Gastric cancer is the fifth most common malignancy and the fifth primary cause of death from cancer all over the world. Because of diagnosis of gastric cancer at advanced, incurable stages and limited response to treatment, the disease has an adverse prognosis and a low survival rate. Chemotherapy consisting of medications such as platinum and 5-Fluorouracil can be effective for patients with advanced stomach cancer. Nevertheless, drug resistance eventually leads to unsuccessful therapy and adverse outcomes for gastric cancer patients. Most therapy failures in gastric cancer patients undergoing chemotherapy are caused by the development of drug resistance. Several studies have shown that noncoding RNAs (ncRNAs) play important roles in the resistance of gastric cancer to chemotherapy drugs. The development of stomach cancer is greatly impacted by a number of ncRNAs, including microRNAs (e.g., miR-21, miR-27a), circular RNAs (e.g., CircPVT1), and long noncoding RNAs (e.g., HOTAIR). Because of their regulatory characteristics in certain genes implicated in the chemoresistant phenotype of gastric cancer, much evidence has demonstrated their function in the emergence and persistence of drug resistance.
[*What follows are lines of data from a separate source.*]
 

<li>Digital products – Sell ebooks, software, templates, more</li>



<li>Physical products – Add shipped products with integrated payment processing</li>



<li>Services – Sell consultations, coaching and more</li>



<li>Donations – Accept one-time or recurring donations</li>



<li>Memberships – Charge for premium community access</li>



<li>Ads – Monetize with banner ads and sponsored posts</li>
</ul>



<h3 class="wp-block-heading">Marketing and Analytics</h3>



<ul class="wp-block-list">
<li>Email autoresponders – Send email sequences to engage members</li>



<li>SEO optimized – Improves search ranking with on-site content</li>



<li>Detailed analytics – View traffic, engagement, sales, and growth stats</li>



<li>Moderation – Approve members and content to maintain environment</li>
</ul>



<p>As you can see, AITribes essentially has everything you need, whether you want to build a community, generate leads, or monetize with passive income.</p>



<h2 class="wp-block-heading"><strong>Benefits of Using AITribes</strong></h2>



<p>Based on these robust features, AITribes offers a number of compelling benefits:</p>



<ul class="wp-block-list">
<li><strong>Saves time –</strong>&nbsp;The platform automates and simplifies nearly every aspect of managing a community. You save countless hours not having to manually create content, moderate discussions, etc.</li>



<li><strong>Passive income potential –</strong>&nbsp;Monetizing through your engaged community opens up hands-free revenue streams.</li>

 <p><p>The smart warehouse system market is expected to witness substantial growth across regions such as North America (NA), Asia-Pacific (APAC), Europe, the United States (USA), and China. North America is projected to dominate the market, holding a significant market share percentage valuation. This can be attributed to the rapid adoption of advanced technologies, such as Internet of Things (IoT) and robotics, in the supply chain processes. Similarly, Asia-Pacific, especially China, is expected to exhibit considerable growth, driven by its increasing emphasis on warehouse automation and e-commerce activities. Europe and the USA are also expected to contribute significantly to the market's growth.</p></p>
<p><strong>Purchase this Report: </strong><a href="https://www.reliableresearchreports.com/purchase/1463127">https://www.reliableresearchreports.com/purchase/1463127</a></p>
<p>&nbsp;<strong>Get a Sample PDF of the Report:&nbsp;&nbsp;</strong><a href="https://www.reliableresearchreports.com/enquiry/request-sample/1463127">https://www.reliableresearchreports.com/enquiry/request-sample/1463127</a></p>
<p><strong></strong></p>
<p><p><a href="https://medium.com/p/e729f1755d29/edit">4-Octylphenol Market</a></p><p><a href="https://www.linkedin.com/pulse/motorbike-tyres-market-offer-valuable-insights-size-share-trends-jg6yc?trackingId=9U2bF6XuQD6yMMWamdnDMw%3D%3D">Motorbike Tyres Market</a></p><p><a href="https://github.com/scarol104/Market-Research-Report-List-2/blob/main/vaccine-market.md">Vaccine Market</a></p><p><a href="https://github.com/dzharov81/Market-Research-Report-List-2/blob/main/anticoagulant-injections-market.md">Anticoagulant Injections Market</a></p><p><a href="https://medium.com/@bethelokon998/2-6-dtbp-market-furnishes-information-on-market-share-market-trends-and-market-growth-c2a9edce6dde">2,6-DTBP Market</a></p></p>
In the future, ncRNA-based treatment could represent a novel approach to treating drug resistance. Despite numerous studies on anticancer drug resistance mechanisms, it is still unclear how these mechanisms are regulated. In this review, we investigated the evolving function and molecular mechanisms of ncRNAs related to drug resistance, their function in controlling drug resistance in gastric cancer, and their potential to create targeted therapeutics for reducing drug resistance in gastric cancer.